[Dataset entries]
• • • • • • •
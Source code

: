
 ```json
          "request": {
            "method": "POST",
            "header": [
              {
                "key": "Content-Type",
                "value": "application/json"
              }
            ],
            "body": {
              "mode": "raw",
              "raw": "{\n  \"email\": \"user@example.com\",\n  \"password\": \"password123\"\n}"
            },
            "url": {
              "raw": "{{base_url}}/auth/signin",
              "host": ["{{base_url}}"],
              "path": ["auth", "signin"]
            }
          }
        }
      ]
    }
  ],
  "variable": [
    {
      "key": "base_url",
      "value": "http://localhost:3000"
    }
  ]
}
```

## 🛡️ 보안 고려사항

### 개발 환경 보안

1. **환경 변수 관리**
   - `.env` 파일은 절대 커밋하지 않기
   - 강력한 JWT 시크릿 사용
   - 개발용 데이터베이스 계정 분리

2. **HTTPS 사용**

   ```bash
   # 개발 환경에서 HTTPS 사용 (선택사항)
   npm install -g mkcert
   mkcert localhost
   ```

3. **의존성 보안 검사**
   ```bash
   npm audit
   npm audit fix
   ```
• • • • • • •
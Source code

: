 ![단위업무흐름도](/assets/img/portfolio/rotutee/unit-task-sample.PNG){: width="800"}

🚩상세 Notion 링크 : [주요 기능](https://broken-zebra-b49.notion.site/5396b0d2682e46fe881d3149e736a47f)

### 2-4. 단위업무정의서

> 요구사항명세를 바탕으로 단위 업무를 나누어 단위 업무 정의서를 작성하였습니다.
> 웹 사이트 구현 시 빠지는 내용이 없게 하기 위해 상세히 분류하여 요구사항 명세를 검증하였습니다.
• • • • • • •
» PROBLEM DESCRIPTION: What is the number of lines in the data that hold the word "auth"? Reply with that number and nothing else.

» RESPONSE: 2